Converting a string to lower case

Converting a string to lower case

How to:

In C#, you can convert a string to lowercase using the ToLower() or ToLowerInvariant() methods. Here’s how:

string originalText = "Hello, World!";
string lowerCaseText = originalText.ToLower();

Console.WriteLine(lowerCaseText); // Prints: hello, world!

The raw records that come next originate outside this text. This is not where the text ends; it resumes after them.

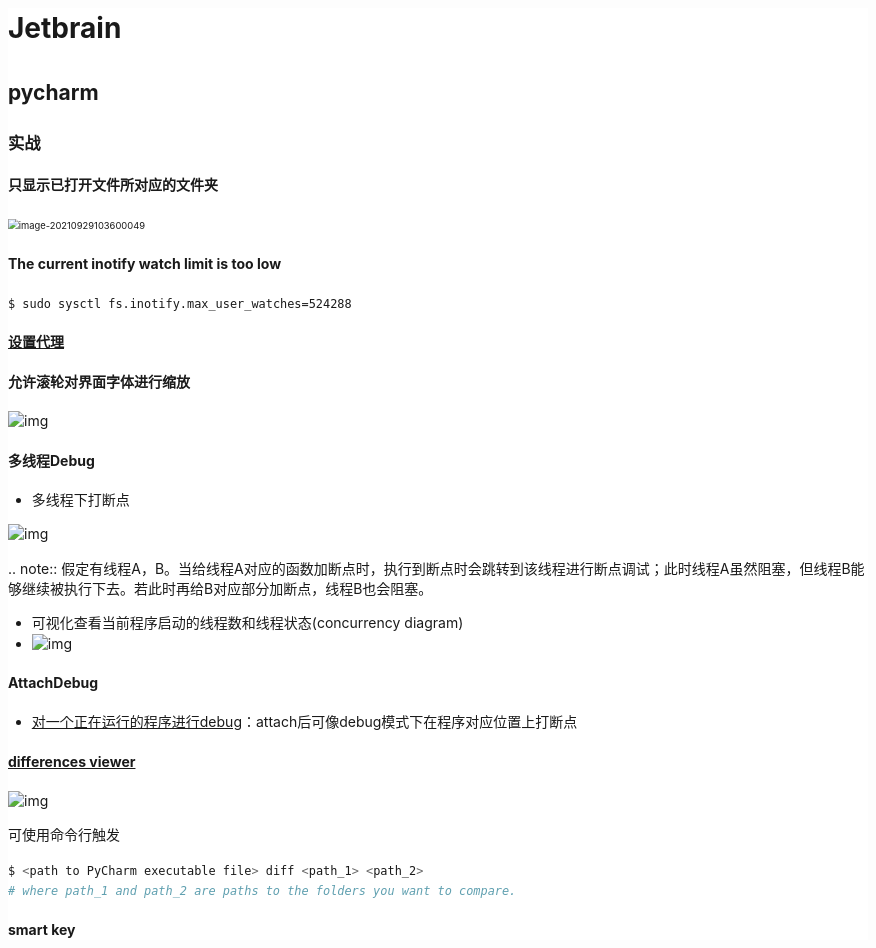 # Jetbrain

## pycharm

### 实战

#### 只显示已打开文件所对应的文件夹

<img src="https://natsu-akatsuki.oss-cn-guangzhou.aliyuncs.com/img/image-20210929103600049.png" alt="image-20210929103600049" style="zoom:67%;" />

#### The current inotify watch limit is too low

```bash
$ sudo sysctl fs.inotify.max_user_watches=524288
```

#### [设置代理](https://www.jetbrains.com/help/pycharm/settings-http-proxy.html)

#### 允许滚轮对界面字体进行缩放

![img](https://natsu-akatsuki.oss-cn-guangzhou.aliyuncs.com/img/wpnajyQeSVpUydTf.png!thumbnail)

#### 多线程Debug

- 多线程下打断点

![img](https://natsu-akatsuki.oss-cn-guangzhou.aliyuncs.com/img/7u9B4RAD0DKlb2J7.png!thumbnail)

.. note:: 假定有线程A，B。当给线程A对应的函数加断点时，执行到断点时会跳转到该线程进行断点调试；此时线程A虽然阻塞，但线程B能够继续被执行下去。若此时再给B对应部分加断点，线程B也会阻塞。

- 可视化查看当前程序启动的线程数和线程状态(concurrency diagram)
- ![img](https://natsu-akatsuki.oss-cn-guangzhou.aliyuncs.com/img/js7MR5uwACpReKRc.png!thumbnail)

#### AttachDebug

- [对一个正在运行的程序进行debug](https://www.jetbrains.com/help/pycharm/attaching-to-local-process.html)：attach后可像debug模式下在程序对应位置上打断点

#### [differences viewer](https://www.jetbrains.com/help/pycharm/differences-viewer-for-folders.html)

![img](https://natsu-akatsuki.oss-cn-guangzhou.aliyuncs.com/img/KKkanOtkhaJ5sBJI.png!thumbnail)

可使用命令行触发

```bash
$ <path to PyCharm executable file> diff <path_1> <path_2> 
# where path_1 and path_2 are paths to the folders you want to compare. 
```

#### smart key
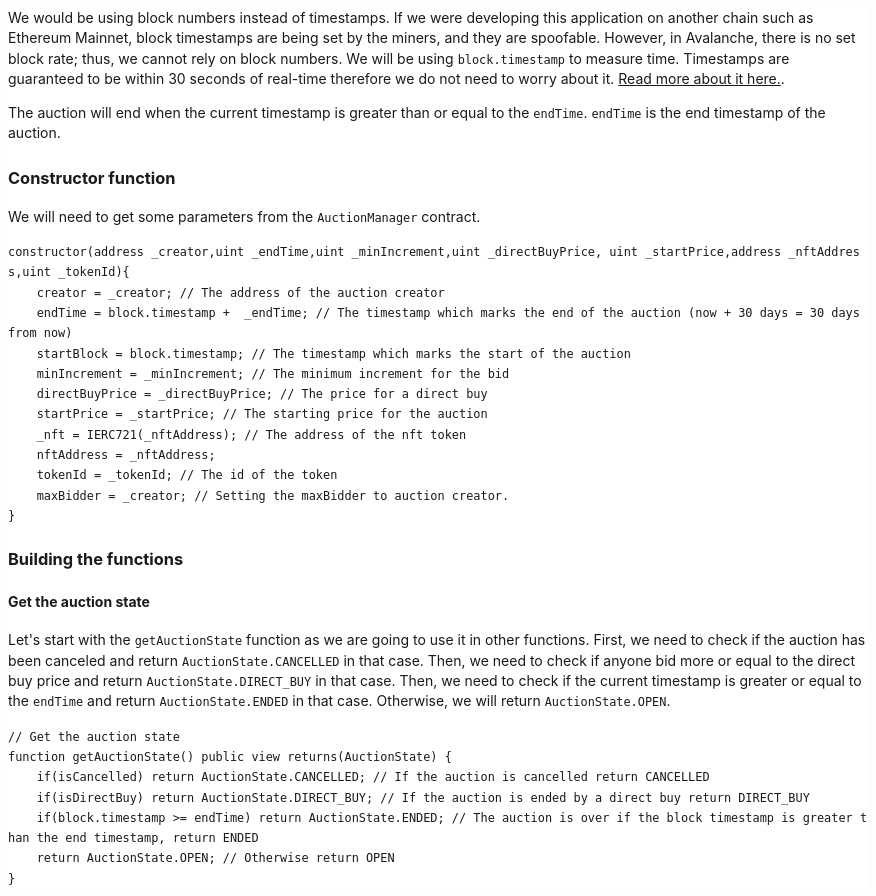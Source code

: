 We would be using block numbers instead of timestamps. If we were developing this application on another chain such as Ethereum Mainnet, block timestamps are being set by the miners, and they are spoofable. However, in Avalanche, there is no set block rate; thus, we cannot rely on block numbers. We will be using `block.timestamp` to measure time. Timestamps are guaranteed to be within 30 seconds of real-time therefore we do not need to worry about it. [Read more about it here.](https://support.avax.network/en/articles/5106526-measuring-time-in-smart-contracts).

The auction will end when the current timestamp is greater than or equal to the `endTime`. `endTime` is the end timestamp of the auction.

### Constructor function

We will need to get some parameters from the `AuctionManager` contract.

```solidity
constructor(address _creator,uint _endTime,uint _minIncrement,uint _directBuyPrice, uint _startPrice,address _nftAddress,uint _tokenId){
    creator = _creator; // The address of the auction creator
    endTime = block.timestamp +  _endTime; // The timestamp which marks the end of the auction (now + 30 days = 30 days from now)
    startBlock = block.timestamp; // The timestamp which marks the start of the auction
    minIncrement = _minIncrement; // The minimum increment for the bid
    directBuyPrice = _directBuyPrice; // The price for a direct buy
    startPrice = _startPrice; // The starting price for the auction
    _nft = IERC721(_nftAddress); // The address of the nft token
    nftAddress = _nftAddress;
    tokenId = _tokenId; // The id of the token
    maxBidder = _creator; // Setting the maxBidder to auction creator.
}
```

### Building the functions

#### Get the auction state

Let's start with the `getAuctionState` function as we are going to use it in other functions. First, we need to check if the auction has been canceled and return `AuctionState.CANCELLED` in that case. Then, we need to check if anyone bid more or equal to the direct buy price and return `AuctionState.DIRECT_BUY` in that case. Then, we need to check if the current timestamp is greater or equal to the `endTime` and return `AuctionState.ENDED` in that case. Otherwise, we will return `AuctionState.OPEN`.

```solidity
// Get the auction state
function getAuctionState() public view returns(AuctionState) {
    if(isCancelled) return AuctionState.CANCELLED; // If the auction is cancelled return CANCELLED
    if(isDirectBuy) return AuctionState.DIRECT_BUY; // If the auction is ended by a direct buy return DIRECT_BUY
    if(block.timestamp >= endTime) return AuctionState.ENDED; // The auction is over if the block timestamp is greater than the end timestamp, return ENDED
    return AuctionState.OPEN; // Otherwise return OPEN
}
```
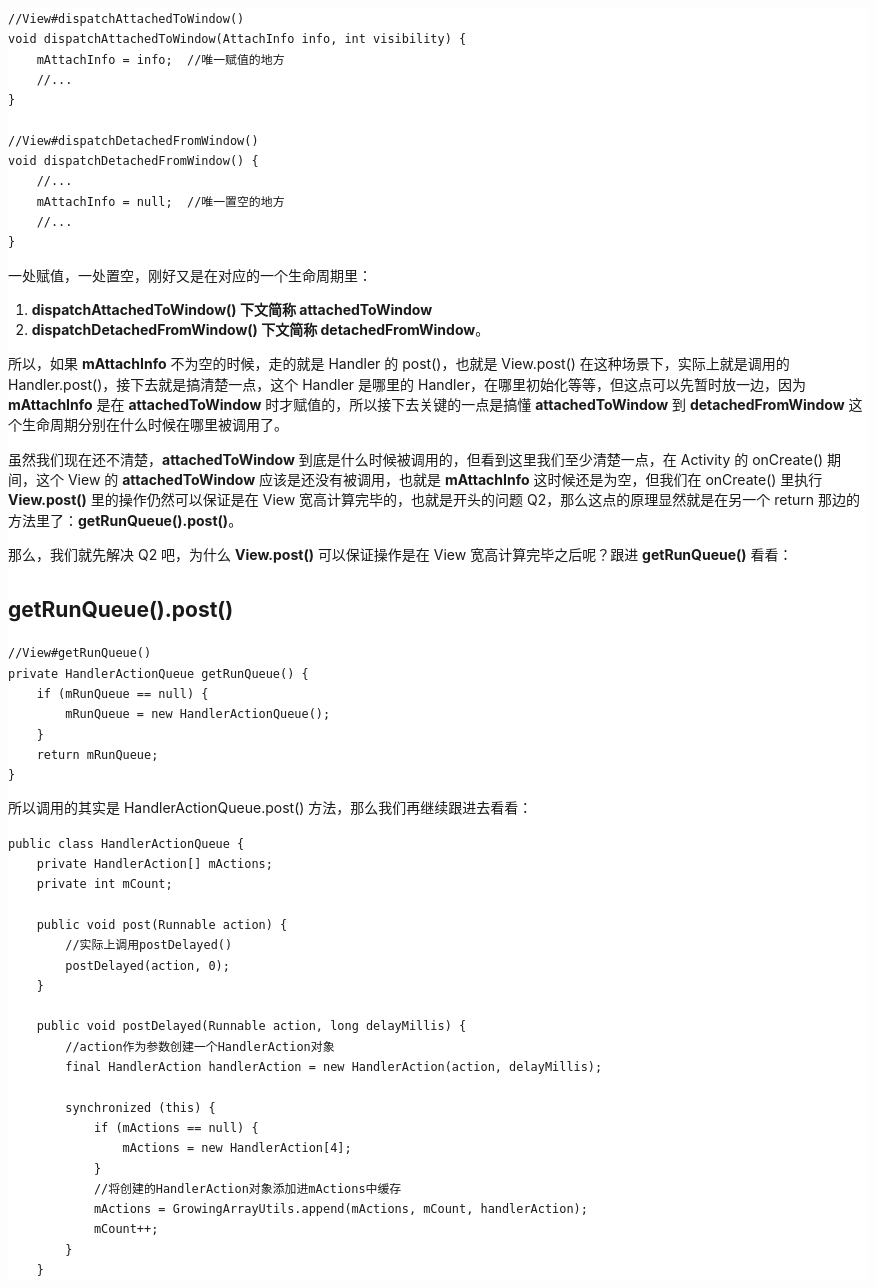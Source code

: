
 ```  
//View#dispatchAttachedToWindow()
void dispatchAttachedToWindow(AttachInfo info, int visibility) {
    mAttachInfo = info;  //唯一赋值的地方
    //...
}

//View#dispatchDetachedFromWindow()
void dispatchDetachedFromWindow() {
    //...
    mAttachInfo = null;  //唯一置空的地方
    //...
}
```  

一处赋值，一处置空，刚好又是在对应的一个生命周期里： 

1. **dispatchAttachedToWindow() 下文简称 attachedToWindow**  
1. **dispatchDetachedFromWindow() 下文简称 detachedFromWindow**。  

所以，如果 **mAttachInfo** 不为空的时候，走的就是 Handler 的 post()，也就是 View.post() 在这种场景下，实际上就是调用的 Handler.post()，接下去就是搞清楚一点，这个 Handler 是哪里的 Handler，在哪里初始化等等，但这点可以先暂时放一边，因为 **mAttachInfo** 是在 **attachedToWindow** 时才赋值的，所以接下去关键的一点是搞懂 **attachedToWindow** 到 **detachedFromWindow** 这个生命周期分别在什么时候在哪里被调用了。  

虽然我们现在还不清楚，**attachedToWindow** 到底是什么时候被调用的，但看到这里我们至少清楚一点，在 Activity 的 onCreate() 期间，这个 View 的 **attachedToWindow** 应该是还没有被调用，也就是 **mAttachInfo** 这时候还是为空，但我们在 onCreate() 里执行 **View.post()** 里的操作仍然可以保证是在 View 宽高计算完毕的，也就是开头的问题 Q2，那么这点的原理显然就是在另一个 return 那边的方法里了：**getRunQueue().post()**。  

那么，我们就先解决 Q2 吧，为什么 **View.post()** 可以保证操作是在 View 宽高计算完毕之后呢？跟进 **getRunQueue()** 看看：  

## getRunQueue().post()  

```  
//View#getRunQueue()  
private HandlerActionQueue getRunQueue() {
    if (mRunQueue == null) {
        mRunQueue = new HandlerActionQueue();
    }
    return mRunQueue;
}
```  

所以调用的其实是 HandlerActionQueue.post() 方法，那么我们再继续跟进去看看：  

```  
public class HandlerActionQueue {
    private HandlerAction[] mActions;
    private int mCount;

    public void post(Runnable action) {
        //实际上调用postDelayed()
        postDelayed(action, 0);
    }

    public void postDelayed(Runnable action, long delayMillis) {
        //action作为参数创建一个HandlerAction对象
        final HandlerAction handlerAction = new HandlerAction(action, delayMillis);

        synchronized (this) {
            if (mActions == null) {
                mActions = new HandlerAction[4];
            }
            //将创建的HandlerAction对象添加进mActions中缓存
            mActions = GrowingArrayUtils.append(mActions, mCount, handlerAction);
            mCount++;
        }
    }
```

And for culture-invariant conversions:

string mixedCaseText = "İstanbul";
string lowerInvariantText = mixedCaseText.ToLowerInvariant();

Console.WriteLine(lowerInvariantText); // Prints: i̇stanbul

Sample output:

hello, world!

Deep Dive

Historically, the need to convert strings to lowercase stems from computer systems that started with case-insensitive commands. Nowadays, we still do this for three main reasons:

  1. Consistency: When treating inputs, especially user-generated data, converting to lowercase ensures a standardized format.
  2. Case-Insensitive Operations: This includes searching, sorting, and comparing strings where “Apple” should be treated the same as “apple”.
  3. Localization: Languages have different rules for casing. ToLowerInvariant() addresses this by providing a culture-independent conversion, turning characters to lowercase based on invariant culture (akin to English) and avoiding unexpected results.

Alternatives to .ToLower() and .ToLowerInvariant() include using regular expressions for replacements or manually iterating through a string for custom conversion scenarios.

Implementation detail wise, these methods do not modify the original string; strings in .NET are immutable. They create and return a new string that is the lowercase version of the original.